What this task involves: Your copy of the entries below should hold exactly the lines from the one containing "If you are travelling" to the one containing "Executar o comando abaixo no Anaconda Prompt no", inclusive, and no pictures.

[Source data]
>>>>>
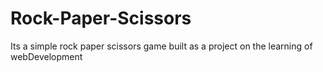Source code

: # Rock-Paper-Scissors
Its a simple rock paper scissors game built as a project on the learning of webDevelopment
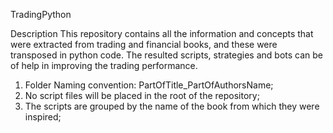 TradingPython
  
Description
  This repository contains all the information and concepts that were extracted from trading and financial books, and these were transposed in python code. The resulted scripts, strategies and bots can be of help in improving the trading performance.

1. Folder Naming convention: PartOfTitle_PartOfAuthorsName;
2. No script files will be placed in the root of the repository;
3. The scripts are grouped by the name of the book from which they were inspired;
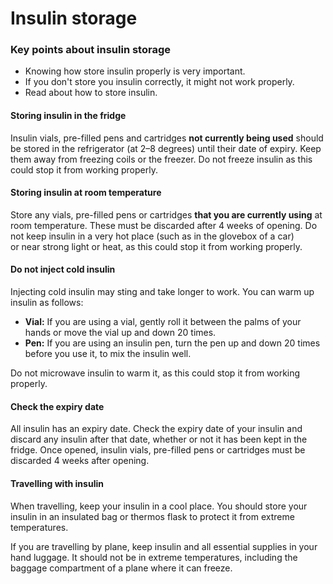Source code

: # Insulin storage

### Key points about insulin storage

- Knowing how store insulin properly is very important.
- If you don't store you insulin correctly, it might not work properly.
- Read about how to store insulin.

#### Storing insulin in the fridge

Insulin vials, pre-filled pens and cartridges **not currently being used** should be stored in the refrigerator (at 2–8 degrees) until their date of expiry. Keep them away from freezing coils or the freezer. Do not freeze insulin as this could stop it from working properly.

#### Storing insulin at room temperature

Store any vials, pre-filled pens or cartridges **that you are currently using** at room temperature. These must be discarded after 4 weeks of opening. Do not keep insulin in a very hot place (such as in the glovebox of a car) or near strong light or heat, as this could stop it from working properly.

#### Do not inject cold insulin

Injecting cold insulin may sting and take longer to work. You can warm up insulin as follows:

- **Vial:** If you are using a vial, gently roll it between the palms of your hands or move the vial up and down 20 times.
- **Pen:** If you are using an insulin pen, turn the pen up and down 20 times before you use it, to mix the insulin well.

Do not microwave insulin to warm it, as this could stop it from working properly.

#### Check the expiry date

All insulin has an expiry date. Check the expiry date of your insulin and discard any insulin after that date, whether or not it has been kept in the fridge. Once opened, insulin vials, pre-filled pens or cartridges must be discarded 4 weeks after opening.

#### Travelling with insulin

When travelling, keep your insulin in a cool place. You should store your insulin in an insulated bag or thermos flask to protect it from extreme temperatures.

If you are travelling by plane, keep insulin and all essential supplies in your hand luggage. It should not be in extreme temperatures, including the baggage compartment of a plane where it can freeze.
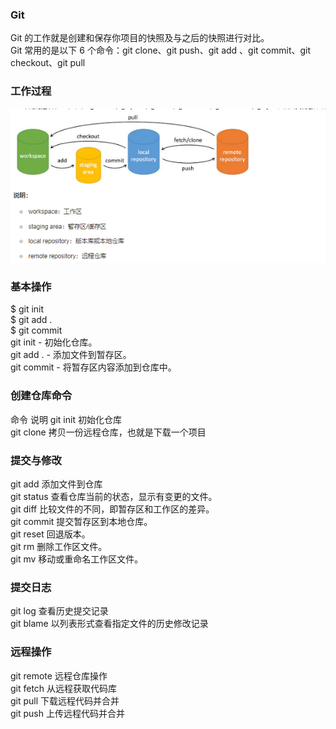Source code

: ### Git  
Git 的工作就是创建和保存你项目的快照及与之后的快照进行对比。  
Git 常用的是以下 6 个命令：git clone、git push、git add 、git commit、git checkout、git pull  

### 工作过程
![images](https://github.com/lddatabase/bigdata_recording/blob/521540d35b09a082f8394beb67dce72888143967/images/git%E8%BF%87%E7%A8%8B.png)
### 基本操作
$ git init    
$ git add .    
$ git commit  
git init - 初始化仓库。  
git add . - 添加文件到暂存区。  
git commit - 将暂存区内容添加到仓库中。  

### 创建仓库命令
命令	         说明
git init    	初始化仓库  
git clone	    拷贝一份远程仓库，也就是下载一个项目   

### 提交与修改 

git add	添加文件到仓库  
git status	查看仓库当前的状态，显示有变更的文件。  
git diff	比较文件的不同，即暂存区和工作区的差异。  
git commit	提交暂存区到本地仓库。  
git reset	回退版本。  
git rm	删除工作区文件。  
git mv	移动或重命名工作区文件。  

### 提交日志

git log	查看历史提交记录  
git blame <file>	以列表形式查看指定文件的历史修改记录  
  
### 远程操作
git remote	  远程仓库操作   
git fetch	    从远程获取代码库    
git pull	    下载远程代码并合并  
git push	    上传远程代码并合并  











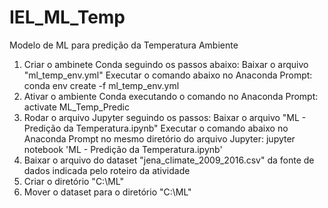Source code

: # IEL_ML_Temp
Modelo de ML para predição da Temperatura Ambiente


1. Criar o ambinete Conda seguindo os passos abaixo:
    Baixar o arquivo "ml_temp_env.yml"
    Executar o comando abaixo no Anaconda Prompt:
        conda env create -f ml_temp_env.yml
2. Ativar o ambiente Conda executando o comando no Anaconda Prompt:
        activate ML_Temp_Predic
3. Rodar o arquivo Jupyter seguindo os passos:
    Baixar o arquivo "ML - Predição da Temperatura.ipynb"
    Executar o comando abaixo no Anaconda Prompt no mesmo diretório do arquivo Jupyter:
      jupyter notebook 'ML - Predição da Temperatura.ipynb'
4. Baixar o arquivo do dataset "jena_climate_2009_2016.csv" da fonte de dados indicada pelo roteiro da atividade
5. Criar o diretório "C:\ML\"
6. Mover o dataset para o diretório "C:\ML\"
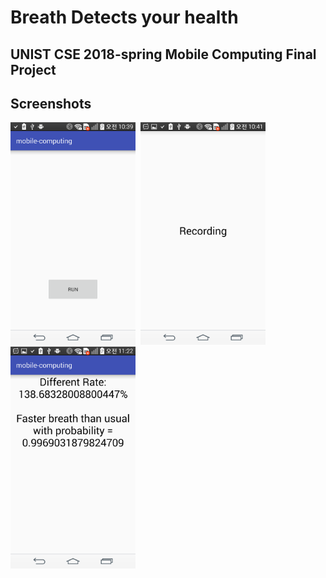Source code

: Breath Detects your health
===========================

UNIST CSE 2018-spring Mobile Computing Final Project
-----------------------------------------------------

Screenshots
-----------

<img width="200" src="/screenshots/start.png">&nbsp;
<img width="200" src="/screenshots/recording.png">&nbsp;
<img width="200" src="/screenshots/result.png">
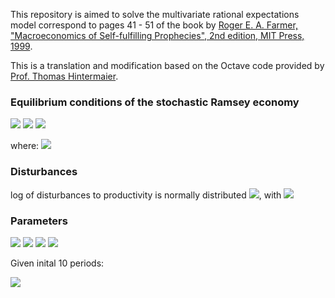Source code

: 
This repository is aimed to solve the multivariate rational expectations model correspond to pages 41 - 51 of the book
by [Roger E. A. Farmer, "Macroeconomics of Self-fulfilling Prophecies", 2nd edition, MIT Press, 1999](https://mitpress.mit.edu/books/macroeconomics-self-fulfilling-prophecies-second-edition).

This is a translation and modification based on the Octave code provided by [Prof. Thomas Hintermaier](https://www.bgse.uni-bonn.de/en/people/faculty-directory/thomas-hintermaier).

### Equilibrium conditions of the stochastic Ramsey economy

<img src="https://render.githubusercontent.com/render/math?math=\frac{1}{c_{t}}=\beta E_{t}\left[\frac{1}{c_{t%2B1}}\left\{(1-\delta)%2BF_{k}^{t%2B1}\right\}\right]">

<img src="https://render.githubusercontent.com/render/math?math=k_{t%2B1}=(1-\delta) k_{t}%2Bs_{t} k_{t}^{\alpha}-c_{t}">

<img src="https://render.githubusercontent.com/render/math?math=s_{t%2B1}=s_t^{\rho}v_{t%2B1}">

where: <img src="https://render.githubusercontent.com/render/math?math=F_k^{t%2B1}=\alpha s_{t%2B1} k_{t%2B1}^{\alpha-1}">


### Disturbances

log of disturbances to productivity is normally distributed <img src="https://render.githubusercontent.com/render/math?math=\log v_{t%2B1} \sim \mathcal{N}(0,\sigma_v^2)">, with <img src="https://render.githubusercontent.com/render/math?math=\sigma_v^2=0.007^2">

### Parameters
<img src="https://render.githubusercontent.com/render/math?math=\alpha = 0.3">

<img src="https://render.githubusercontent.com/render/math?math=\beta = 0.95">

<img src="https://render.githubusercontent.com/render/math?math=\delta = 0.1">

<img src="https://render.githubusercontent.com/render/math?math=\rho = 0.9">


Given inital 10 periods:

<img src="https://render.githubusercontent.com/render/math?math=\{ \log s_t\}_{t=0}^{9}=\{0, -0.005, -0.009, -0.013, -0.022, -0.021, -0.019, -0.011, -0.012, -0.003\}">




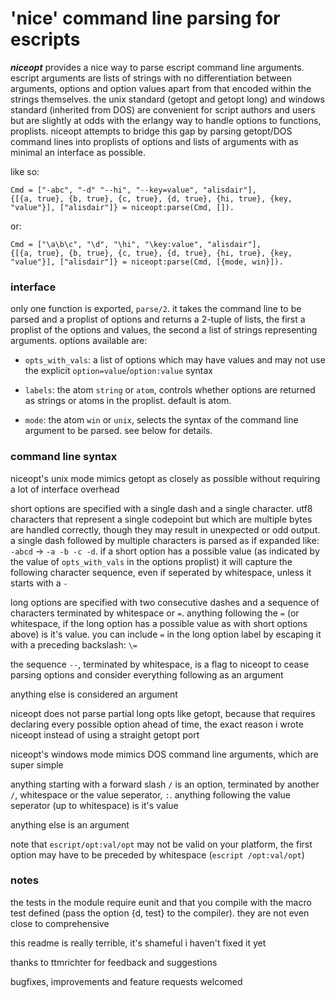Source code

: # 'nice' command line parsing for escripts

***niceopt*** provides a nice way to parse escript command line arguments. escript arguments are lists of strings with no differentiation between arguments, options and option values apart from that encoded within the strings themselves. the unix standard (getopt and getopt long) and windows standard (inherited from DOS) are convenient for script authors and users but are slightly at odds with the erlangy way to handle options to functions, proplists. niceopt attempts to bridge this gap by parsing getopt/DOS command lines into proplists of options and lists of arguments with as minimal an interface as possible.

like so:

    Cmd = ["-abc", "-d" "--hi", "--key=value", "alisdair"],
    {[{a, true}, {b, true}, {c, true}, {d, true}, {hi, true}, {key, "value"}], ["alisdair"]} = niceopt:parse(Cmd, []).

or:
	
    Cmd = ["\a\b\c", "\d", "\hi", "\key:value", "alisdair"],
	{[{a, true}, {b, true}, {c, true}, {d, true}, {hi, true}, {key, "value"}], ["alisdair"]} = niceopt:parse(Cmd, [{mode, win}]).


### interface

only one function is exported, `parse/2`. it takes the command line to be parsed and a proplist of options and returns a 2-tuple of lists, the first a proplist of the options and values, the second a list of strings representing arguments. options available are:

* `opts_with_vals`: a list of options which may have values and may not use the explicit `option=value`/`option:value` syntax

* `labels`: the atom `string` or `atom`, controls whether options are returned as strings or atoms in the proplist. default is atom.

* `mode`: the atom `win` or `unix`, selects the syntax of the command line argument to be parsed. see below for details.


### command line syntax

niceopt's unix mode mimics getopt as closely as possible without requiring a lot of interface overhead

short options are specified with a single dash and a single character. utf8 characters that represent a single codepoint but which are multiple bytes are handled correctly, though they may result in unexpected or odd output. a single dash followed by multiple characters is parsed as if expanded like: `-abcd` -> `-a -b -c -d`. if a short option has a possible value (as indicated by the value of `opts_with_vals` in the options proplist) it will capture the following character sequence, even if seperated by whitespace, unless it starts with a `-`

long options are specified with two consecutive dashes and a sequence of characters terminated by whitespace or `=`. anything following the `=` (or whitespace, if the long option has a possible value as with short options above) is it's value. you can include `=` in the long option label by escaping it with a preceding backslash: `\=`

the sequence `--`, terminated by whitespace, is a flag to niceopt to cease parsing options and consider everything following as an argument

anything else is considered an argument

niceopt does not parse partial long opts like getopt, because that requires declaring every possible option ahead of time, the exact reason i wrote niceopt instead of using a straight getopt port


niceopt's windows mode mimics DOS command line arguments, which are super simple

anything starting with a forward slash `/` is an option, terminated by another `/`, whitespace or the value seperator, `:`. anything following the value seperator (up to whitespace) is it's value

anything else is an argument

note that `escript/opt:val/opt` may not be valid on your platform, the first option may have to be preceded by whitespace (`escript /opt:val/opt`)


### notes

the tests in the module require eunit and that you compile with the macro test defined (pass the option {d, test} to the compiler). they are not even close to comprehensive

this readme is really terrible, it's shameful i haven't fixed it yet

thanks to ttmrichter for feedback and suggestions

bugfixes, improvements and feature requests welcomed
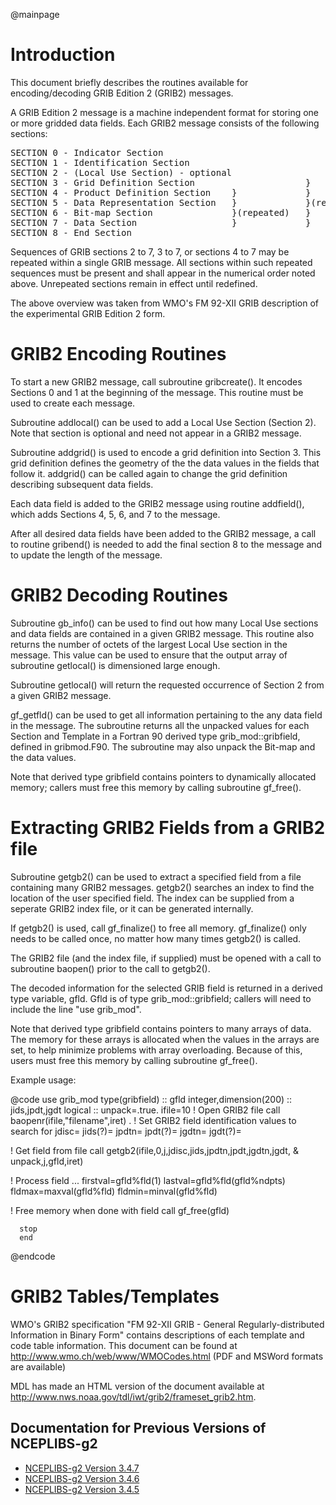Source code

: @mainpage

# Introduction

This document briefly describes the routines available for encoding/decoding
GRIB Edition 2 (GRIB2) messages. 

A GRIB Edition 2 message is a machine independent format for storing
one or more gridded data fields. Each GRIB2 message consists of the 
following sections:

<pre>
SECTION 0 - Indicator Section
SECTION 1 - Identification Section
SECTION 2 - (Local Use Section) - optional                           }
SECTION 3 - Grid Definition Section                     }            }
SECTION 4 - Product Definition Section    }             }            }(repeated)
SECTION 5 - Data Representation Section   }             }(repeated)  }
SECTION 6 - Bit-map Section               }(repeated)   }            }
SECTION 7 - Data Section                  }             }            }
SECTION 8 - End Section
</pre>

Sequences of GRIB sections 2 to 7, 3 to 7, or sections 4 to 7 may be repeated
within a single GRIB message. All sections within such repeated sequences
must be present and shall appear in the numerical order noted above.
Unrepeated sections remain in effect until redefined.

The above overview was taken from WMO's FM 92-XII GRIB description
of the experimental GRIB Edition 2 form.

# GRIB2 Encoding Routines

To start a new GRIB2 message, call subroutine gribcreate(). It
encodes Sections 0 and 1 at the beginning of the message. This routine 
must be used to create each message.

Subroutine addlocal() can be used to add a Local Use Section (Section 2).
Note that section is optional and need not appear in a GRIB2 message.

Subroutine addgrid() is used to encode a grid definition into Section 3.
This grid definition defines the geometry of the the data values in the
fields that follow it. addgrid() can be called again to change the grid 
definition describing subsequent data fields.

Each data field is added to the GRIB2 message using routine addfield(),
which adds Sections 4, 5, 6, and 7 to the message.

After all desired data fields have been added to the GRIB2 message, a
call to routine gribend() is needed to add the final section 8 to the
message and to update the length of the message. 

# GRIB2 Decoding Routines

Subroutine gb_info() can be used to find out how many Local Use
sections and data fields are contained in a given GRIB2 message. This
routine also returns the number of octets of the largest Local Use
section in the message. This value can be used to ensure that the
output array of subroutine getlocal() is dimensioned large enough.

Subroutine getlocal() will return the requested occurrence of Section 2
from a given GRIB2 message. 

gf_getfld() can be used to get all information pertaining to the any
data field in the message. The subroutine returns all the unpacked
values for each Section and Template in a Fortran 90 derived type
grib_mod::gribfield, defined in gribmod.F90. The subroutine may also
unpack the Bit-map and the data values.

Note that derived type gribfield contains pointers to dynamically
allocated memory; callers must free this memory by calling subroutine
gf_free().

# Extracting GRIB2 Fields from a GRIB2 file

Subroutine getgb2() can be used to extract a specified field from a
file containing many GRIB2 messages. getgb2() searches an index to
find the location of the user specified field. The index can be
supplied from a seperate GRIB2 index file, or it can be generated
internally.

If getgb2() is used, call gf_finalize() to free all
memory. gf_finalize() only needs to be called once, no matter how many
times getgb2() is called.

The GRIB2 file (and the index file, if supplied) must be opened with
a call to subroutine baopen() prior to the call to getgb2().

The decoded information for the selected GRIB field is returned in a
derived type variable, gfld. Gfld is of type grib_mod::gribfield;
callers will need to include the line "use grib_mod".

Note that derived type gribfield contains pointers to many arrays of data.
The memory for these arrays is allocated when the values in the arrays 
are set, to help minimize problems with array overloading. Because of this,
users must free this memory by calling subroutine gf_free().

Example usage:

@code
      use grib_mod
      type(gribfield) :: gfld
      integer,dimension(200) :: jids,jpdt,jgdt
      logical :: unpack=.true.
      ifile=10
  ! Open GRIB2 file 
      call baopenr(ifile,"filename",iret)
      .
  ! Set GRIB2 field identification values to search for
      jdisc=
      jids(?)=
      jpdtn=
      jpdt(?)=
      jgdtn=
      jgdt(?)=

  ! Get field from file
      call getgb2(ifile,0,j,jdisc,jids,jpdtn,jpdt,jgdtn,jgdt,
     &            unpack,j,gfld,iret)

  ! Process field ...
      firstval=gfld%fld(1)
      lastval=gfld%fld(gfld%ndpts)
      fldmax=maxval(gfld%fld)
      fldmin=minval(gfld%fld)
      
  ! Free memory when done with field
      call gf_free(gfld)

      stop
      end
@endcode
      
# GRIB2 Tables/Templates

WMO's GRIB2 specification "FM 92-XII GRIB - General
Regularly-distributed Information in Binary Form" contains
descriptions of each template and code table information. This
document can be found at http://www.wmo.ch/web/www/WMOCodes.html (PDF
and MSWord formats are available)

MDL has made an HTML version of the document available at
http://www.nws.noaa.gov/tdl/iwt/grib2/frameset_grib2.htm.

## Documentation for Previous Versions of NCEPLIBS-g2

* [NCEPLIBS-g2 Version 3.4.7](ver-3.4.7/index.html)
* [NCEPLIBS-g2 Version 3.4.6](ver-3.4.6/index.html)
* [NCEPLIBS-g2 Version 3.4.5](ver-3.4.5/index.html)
<<<<<
Answer:
If you are travelling by plane, keep insulin and all essential supplies in your hand luggage. It should not be in extreme temperatures, including the baggage compartment of a plane where it can freeze.
Source code

: ### Git  
Git 的工作就是创建和保存你项目的快照及与之后的快照进行对比。  
Git 常用的是以下 6 个命令：git clone、git push、git add 、git commit、git checkout、git pull  

### 工作过程
![images](https://github.com/lddatabase/bigdata_recording/blob/521540d35b09a082f8394beb67dce72888143967/images/git%E8%BF%87%E7%A8%8B.png)
### 基本操作
$ git init    
$ git add .    
$ git commit  
git init - 初始化仓库。  
git add . - 添加文件到暂存区。  
git commit - 将暂存区内容添加到仓库中。  

### 创建仓库命令
命令	         说明
git init    	初始化仓库  
git clone	    拷贝一份远程仓库，也就是下载一个项目   

### 提交与修改 

git add	添加文件到仓库  
git status	查看仓库当前的状态，显示有变更的文件。  
git diff	比较文件的不同，即暂存区和工作区的差异。  
git commit	提交暂存区到本地仓库。  
git reset	回退版本。  
git rm	删除工作区文件。  
git mv	移动或重命名工作区文件。  

### 提交日志

git log	查看历史提交记录  
git blame <file>	以列表形式查看指定文件的历史修改记录  
  
### 远程操作
git remote	  远程仓库操作   
git fetch	    从远程获取代码库    
git pull	    下载远程代码并合并  
git push	    上传远程代码并合并  











Source code

: # IEL_ML_Temp
Modelo de ML para predição da Temperatura Ambiente


1. Criar o ambinete Conda seguindo os passos abaixo:
    Baixar o arquivo "ml_temp_env.yml"
    Executar o comando abaixo no Anaconda Prompt:
        conda env create -f ml_temp_env.yml
2. Ativar o ambiente Conda executando o comando no Anaconda Prompt:
        activate ML_Temp_Predic
3. Rodar o arquivo Jupyter seguindo os passos:
    Baixar o arquivo "ML - Predição da Temperatura.ipynb"
    Executar o comando abaixo no Anaconda Prompt no mesmo diretório do arquivo Jupyter:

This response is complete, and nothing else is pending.